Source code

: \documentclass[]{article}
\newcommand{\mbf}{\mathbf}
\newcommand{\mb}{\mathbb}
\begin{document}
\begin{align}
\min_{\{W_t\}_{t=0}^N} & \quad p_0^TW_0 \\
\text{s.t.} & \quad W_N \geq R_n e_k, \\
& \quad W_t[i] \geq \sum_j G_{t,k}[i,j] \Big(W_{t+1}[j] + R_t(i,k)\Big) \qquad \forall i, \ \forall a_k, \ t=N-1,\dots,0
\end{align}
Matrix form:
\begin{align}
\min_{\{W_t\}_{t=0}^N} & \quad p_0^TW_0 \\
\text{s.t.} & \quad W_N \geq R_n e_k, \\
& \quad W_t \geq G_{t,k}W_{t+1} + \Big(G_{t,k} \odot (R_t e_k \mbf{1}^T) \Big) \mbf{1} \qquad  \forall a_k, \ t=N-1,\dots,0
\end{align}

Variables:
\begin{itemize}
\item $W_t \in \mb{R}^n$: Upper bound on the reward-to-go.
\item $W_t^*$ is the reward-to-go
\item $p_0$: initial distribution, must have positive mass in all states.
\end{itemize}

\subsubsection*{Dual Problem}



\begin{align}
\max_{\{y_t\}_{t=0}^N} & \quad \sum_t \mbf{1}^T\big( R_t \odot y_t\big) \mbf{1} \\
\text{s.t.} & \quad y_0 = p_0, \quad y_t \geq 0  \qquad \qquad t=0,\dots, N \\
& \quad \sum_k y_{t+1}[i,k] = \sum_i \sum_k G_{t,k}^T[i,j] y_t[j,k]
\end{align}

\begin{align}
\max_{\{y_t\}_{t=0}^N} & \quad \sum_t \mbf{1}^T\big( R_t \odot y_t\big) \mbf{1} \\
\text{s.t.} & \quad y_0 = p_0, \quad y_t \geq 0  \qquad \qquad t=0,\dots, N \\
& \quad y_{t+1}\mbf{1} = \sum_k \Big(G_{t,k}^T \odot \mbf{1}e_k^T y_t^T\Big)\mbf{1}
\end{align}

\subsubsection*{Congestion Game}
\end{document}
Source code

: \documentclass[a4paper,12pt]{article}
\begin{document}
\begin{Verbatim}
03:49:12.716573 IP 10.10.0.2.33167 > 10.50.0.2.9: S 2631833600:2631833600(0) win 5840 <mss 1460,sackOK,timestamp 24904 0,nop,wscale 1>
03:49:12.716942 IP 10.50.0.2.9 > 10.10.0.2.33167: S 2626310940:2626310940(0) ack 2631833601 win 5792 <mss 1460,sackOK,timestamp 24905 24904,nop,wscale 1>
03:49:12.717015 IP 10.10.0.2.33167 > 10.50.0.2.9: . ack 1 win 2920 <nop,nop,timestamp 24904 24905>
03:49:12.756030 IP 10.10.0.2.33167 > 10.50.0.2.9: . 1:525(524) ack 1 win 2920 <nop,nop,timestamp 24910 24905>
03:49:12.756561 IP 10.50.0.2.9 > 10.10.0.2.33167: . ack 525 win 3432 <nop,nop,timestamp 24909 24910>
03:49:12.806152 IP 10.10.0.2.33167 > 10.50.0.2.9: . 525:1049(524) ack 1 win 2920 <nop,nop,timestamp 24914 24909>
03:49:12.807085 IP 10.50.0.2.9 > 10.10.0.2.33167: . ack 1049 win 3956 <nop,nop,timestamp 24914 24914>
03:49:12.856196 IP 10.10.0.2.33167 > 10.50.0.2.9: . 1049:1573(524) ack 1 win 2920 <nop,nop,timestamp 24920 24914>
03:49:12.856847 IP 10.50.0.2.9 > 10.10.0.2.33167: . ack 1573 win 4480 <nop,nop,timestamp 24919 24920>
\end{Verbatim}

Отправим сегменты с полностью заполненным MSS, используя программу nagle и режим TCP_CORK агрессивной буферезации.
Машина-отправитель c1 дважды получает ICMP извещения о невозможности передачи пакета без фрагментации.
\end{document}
-=-=-=-=-
- _Exercise details_
Reproduce the data exactly, omitting nothing.

- _Expected answer_
Source code

: \documentclass[]{article}
\newcommand{\mbf}{\mathbf}
\newcommand{\mb}{\mathbb}
\begin{document}
\begin{align}
\min_{\{W_t\}_{t=0}^N} & \quad p_0^TW_0 \\
\text{s.t.} & \quad W_N \geq R_n e_k, \\
& \quad W_t[i] \geq \sum_j G_{t,k}[i,j] \Big(W_{t+1}[j] + R_t(i,k)\Big) \qquad \forall i, \ \forall a_k, \ t=N-1,\dots,0
\end{align}
Matrix form:
\begin{align}
\min_{\{W_t\}_{t=0}^N} & \quad p_0^TW_0 \\
\text{s.t.} & \quad W_N \geq R_n e_k, \\
& \quad W_t \geq G_{t,k}W_{t+1} + \Big(G_{t,k} \odot (R_t e_k \mbf{1}^T) \Big) \mbf{1} \qquad  \forall a_k, \ t=N-1,\dots,0
\end{align}

Variables:
\begin{itemize}
\item $W_t \in \mb{R}^n$: Upper bound on the reward-to-go.
\item $W_t^*$ is the reward-to-go
\item $p_0$: initial distribution, must have positive mass in all states.
\end{itemize}

\subsubsection*{Dual Problem}



\begin{align}
\max_{\{y_t\}_{t=0}^N} & \quad \sum_t \mbf{1}^T\big( R_t \odot y_t\big) \mbf{1} \\
\text{s.t.} & \quad y_0 = p_0, \quad y_t \geq 0  \qquad \qquad t=0,\dots, N \\
& \quad \sum_k y_{t+1}[i,k] = \sum_i \sum_k G_{t,k}^T[i,j] y_t[j,k]
\end{align}

\begin{align}
\max_{\{y_t\}_{t=0}^N} & \quad \sum_t \mbf{1}^T\big( R_t \odot y_t\big) \mbf{1} \\
\text{s.t.} & \quad y_0 = p_0, \quad y_t \geq 0  \qquad \qquad t=0,\dots, N \\
& \quad y_{t+1}\mbf{1} = \sum_k \Big(G_{t,k}^T \odot \mbf{1}e_k^T y_t^T\Big)\mbf{1}
\end{align}

\subsubsection*{Congestion Game}
\end{document}
Source code

: \documentclass[a4paper,12pt]{article}
\begin{document}
\begin{Verbatim}
03:49:12.716573 IP 10.10.0.2.33167 > 10.50.0.2.9: S 2631833600:2631833600(0) win 5840 <mss 1460,sackOK,timestamp 24904 0,nop,wscale 1>
03:49:12.716942 IP 10.50.0.2.9 > 10.10.0.2.33167: S 2626310940:2626310940(0) ack 2631833601 win 5792 <mss 1460,sackOK,timestamp 24905 24904,nop,wscale 1>
03:49:12.717015 IP 10.10.0.2.33167 > 10.50.0.2.9: . ack 1 win 2920 <nop,nop,timestamp 24904 24905>
03:49:12.756030 IP 10.10.0.2.33167 > 10.50.0.2.9: . 1:525(524) ack 1 win 2920 <nop,nop,timestamp 24910 24905>
03:49:12.756561 IP 10.50.0.2.9 > 10.10.0.2.33167: . ack 525 win 3432 <nop,nop,timestamp 24909 24910>
03:49:12.806152 IP 10.10.0.2.33167 > 10.50.0.2.9: . 525:1049(524) ack 1 win 2920 <nop,nop,timestamp 24914 24909>
03:49:12.807085 IP 10.50.0.2.9 > 10.10.0.2.33167: . ack 1049 win 3956 <nop,nop,timestamp 24914 24914>
03:49:12.856196 IP 10.10.0.2.33167 > 10.50.0.2.9: . 1049:1573(524) ack 1 win 2920 <nop,nop,timestamp 24920 24914>
03:49:12.856847 IP 10.50.0.2.9 > 10.10.0.2.33167: . ack 1573 win 4480 <nop,nop,timestamp 24919 24920>
\end{Verbatim}

Отправим сегменты с полностью заполненным MSS, используя программу nagle и режим TCP_CORK агрессивной буферезации.
Машина-отправитель c1 дважды получает ICMP извещения о невозможности передачи пакета без фрагментации.
\end{document}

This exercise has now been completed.